TASK GOAL:
This exercise calls for every record to be returned exactly, with pictures removed.

(Entries taken from a collection)
————

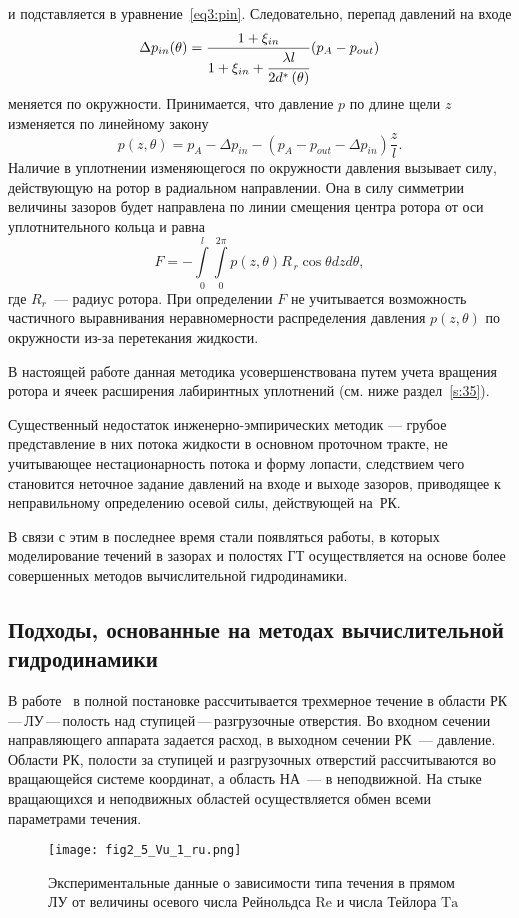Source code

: и подставляется в уравнение~\eqref{eq3:pin}. Следовательно, перепад давлений на входе
\begin{equation*}
  \Delta p_{in}(\theta) = \frac{1+\xi_{in}}{1+\xi_{in}+\cfrac{\lambda l}{2d^* 
                \left(\theta \right)}}(p_A -p_{out})
\end{equation*}
меняется по окружности. Принимается, что давление $p$ по длине щели $z$ изменяется по линейному закону
\begin{equation*}
  p(z,\theta) = p_A - \Delta p_{in} - \left(p_A -p_{out}-\Delta p_{in} \right)\frac{z}{l}.
\end{equation*}
Наличие в уплотнении изменяющегося по окружности давления вызывает силу, действующую на 
ротор в радиальном направлении. Она в силу симметрии величины зазоров будет направлена по линии смещения 
центра ротора от оси уплотнительного кольца и равна
\begin{equation*}
  F = -\int\limits_0^l {\int\limits_0^{2\pi } {p\left( {z,\theta } \right)R_{\,r} \cos \theta } } dzd\theta,
\end{equation*}
где $R_r$~--- радиус ротора. При определении $F$ не учитывается возможность частичного 
выравнивания неравномерности распределения давления $p(z,\theta)$ по окружности из-за перетекания жидкости.

В настоящей работе данная методика усовершенствована путем учета вращения ротора и ячеек 
расширения лабиринтных уплотнений (см. ниже раздел~\ref{s:35}).

Существенный недостаток инженерно-эмпирических методик --- грубое представление в них потока жидкости в 
основном проточном тракте, не учитывающее нестационарность потока и форму лопасти, следствием чего становится 
неточное задание давлений на входе и выходе зазоров, приводящее к неправильному определению осевой силы, 
действующей на~РК.

В связи с этим в последнее время стали появляться работы, в которых моделирование течений в зазорах и полостях 
ГТ осуществляется на основе более совершенных методов вычислительной гидродинамики.

\subsection{Подходы, основанные на методах вычислительной гидродинамики}
\label{s:323}
В работе~\cite{staubli} в полной постановке рассчитывается трехмерное течение в 
области РК\,---\,ЛУ\,---\,по\-лос\-ть над ступицей\,---\,разгрузочные отверстия. Во входном сечении направляющего аппарата задается расход, в выходном сечении РК~--- давление. 
Области РК, полости за ступицей и разгрузочных отверстий рассчитываются во вращающейся системе координат, 
а область НА~--- в неподвижной. На стыке вращающихся и неподвижных областей осуществляется обмен всеми 
параметрами течения.
\begin{figure}[b!]
  \centering
  \texttt{[image: fig2\_5\_Vu\_1\_ru.png]}
  \caption{Экспериментальные данные о зависимости типа течения в  прямом ЛУ от величины осевого числа 
  Рейнольдса $\mathrm{Re}$ и числа Тейлора $\mathrm{Ta}$~\cite{roy_vu}}
  \label{fig3:2.5}
\end{figure}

————

ANSWER TO THIS PROBLEM:
Source code

: и подставляется в уравнение~\eqref{eq3:pin}. Следовательно, перепад давлений на входе
\begin{equation*}
  \Delta p_{in}(\theta) = \frac{1+\xi_{in}}{1+\xi_{in}+\cfrac{\lambda l}{2d^* 
                \left(\theta \right)}}(p_A -p_{out})
\end{equation*}
меняется по окружности. Принимается, что давление $p$ по длине щели $z$ изменяется по линейному закону
\begin{equation*}
  p(z,\theta) = p_A - \Delta p_{in} - \left(p_A -p_{out}-\Delta p_{in} \right)\frac{z}{l}.
\end{equation*}
Наличие в уплотнении изменяющегося по окружности давления вызывает силу, действующую на 
ротор в радиальном направлении. Она в силу симметрии величины зазоров будет направлена по линии смещения 
центра ротора от оси уплотнительного кольца и равна
\begin{equation*}
  F = -\int\limits_0^l {\int\limits_0^{2\pi } {p\left( {z,\theta } \right)R_{\,r} \cos \theta } } dzd\theta,
\end{equation*}
где $R_r$~--- радиус ротора. При определении $F$ не учитывается возможность частичного 
выравнивания неравномерности распределения давления $p(z,\theta)$ по окружности из-за перетекания жидкости.

В настоящей работе данная методика усовершенствована путем учета вращения ротора и ячеек 
расширения лабиринтных уплотнений (см. ниже раздел~\ref{s:35}).

Существенный недостаток инженерно-эмпирических методик --- грубое представление в них потока жидкости в 
основном проточном тракте, не учитывающее нестационарность потока и форму лопасти, следствием чего становится 
неточное задание давлений на входе и выходе зазоров, приводящее к неправильному определению осевой силы, 
действующей на~РК.

В связи с этим в последнее время стали появляться работы, в которых моделирование течений в зазорах и полостях 
ГТ осуществляется на основе более совершенных методов вычислительной гидродинамики.

\subsection{Подходы, основанные на методах вычислительной гидродинамики}
\label{s:323}
В работе~\cite{staubli} в полной постановке рассчитывается трехмерное течение в 
области РК\,---\,ЛУ\,---\,по\-лос\-ть над ступицей\,---\,разгрузочные отверстия. Во входном сечении направляющего аппарата задается расход, в выходном сечении РК~--- давление. 
Области РК, полости за ступицей и разгрузочных отверстий рассчитываются во вращающейся системе координат, 
а область НА~--- в неподвижной. На стыке вращающихся и неподвижных областей осуществляется обмен всеми 
параметрами течения.
\begin{figure}[b!]
  \centering
  \texttt{[image: fig2\_5\_Vu\_1\_ru.png]}
  \caption{Экспериментальные данные о зависимости типа течения в  прямом ЛУ от величины осевого числа 
  Рейнольдса $\mathrm{Re}$ и числа Тейлора $\mathrm{Ta}$~\cite{roy_vu}}
  \label{fig3:2.5}
\end{figure}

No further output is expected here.